I'd like to thank the committee for inviting me. I'd also like to thank Mr. Pagé and his able staff for supporting me at the last minute with translation.
I am the MBA program director at the Sprott School of Business. However, throughout the seventies and early eighties I was the loan manager, mortgage manager, and commercial credit officer directly across the street from the West Block in the Bank of Montreal building. It was the fourth largest branch of the Bank of Montreal. At the time, we had $200 million in mortgages. I lent millions of dollars in conventional and high-ratio mortgages across this city.
The PowerPoint presentation that I'm going to give is based on an article I have almost completed and have partially presented at a couple of academic conferences.
Before I go into the proposals I'm going to recommend today, I really want to give you their context.

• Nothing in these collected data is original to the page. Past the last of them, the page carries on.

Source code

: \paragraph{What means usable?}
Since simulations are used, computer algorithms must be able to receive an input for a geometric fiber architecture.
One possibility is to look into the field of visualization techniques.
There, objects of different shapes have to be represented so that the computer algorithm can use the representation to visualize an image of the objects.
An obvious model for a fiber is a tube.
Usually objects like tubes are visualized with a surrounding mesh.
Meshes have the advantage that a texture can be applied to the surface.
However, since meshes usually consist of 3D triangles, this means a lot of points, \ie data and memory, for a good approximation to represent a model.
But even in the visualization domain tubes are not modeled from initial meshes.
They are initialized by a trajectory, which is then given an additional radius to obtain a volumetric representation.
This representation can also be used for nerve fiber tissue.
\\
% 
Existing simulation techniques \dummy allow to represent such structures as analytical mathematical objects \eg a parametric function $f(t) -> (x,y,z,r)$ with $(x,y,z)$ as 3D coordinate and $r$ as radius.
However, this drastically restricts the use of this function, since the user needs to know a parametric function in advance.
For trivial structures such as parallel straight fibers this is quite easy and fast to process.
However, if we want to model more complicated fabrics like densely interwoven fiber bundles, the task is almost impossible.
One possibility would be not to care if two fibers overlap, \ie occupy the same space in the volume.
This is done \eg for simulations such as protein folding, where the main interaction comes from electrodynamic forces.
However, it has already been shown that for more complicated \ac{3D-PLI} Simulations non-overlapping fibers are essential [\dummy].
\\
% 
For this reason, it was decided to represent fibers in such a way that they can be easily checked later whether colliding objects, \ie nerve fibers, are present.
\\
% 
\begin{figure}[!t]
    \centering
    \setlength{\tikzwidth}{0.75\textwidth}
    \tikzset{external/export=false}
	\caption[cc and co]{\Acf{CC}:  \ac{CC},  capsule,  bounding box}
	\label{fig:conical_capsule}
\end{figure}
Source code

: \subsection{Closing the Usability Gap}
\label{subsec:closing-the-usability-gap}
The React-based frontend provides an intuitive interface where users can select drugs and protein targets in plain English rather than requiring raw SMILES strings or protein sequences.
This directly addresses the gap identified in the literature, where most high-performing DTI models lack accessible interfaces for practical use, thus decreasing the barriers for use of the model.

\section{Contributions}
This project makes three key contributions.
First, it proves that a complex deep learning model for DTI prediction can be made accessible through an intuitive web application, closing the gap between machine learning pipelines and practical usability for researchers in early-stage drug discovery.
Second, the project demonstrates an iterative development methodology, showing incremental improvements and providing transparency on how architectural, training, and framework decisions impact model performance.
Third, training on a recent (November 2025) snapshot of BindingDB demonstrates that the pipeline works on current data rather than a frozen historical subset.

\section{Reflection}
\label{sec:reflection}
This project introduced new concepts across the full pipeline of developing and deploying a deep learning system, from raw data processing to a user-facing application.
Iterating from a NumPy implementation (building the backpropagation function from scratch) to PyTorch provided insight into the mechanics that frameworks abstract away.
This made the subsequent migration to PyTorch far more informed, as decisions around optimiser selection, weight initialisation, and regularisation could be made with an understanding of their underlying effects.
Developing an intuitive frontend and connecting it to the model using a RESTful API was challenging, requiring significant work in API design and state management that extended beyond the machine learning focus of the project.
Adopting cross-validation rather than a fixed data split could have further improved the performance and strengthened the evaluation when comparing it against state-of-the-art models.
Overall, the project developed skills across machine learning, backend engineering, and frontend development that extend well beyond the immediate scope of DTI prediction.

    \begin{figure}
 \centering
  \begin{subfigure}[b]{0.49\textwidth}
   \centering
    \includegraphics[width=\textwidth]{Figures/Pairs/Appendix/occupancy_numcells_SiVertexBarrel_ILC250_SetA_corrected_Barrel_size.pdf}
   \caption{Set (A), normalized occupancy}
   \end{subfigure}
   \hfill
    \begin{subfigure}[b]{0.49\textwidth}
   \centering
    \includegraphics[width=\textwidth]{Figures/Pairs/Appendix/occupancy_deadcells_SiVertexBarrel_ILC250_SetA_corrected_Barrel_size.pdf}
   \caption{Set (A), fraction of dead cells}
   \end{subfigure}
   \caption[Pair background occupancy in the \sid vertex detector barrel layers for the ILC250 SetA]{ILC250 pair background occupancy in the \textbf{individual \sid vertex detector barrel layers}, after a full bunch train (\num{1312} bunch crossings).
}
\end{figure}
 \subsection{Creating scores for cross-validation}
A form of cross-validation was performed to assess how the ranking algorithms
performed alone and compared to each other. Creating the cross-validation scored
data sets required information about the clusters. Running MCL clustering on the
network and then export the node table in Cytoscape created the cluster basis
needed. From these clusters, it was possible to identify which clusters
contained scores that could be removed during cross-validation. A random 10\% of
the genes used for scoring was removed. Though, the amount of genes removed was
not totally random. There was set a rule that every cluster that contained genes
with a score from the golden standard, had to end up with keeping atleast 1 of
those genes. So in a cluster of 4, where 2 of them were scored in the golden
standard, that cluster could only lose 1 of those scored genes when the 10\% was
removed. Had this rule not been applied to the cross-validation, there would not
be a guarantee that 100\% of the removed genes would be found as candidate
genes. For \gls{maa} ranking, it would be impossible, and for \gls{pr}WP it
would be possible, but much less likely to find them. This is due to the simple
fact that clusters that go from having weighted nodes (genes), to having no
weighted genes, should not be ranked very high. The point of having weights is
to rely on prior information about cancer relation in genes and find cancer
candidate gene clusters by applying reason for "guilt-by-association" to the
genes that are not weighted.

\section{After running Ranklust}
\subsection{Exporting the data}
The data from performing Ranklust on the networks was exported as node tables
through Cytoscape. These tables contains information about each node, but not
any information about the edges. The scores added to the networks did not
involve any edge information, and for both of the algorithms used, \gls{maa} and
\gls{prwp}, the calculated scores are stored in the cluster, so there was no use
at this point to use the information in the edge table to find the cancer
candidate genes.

I am arguing in this article that the housing bubble, housing collapse, and financial crisis were due to a government and policy failure in the U.S. Congress. The Congress micro-managed the banks, but did not provide oversight and supervision. They refused to regulate the shadow banking system, and as a consequence, I'm arguing—and I don't know anyone else who has made this argument—commercial banks, populated by highly intelligent people, understood they were being forced by Fannie Mae and Freddie Mac to make a lot of bad mortgages. So they used securitization to dump those junk mortgages on other people to get the mortgages off their books. This lead to the housing bubble and collapse and the financial crisis. There is massive empirical documentation for this.
Most of my slides are graphs, so I can go quite quickly.
This slide shows the percentage of low-documentation or no-documentation mortgages. You can see that by 2005, 2006, and 2007, over half of all mortgages in the United States of America were low-doc or no-doc ones, popularly called NINJA mortgages: no income, no job, no assets.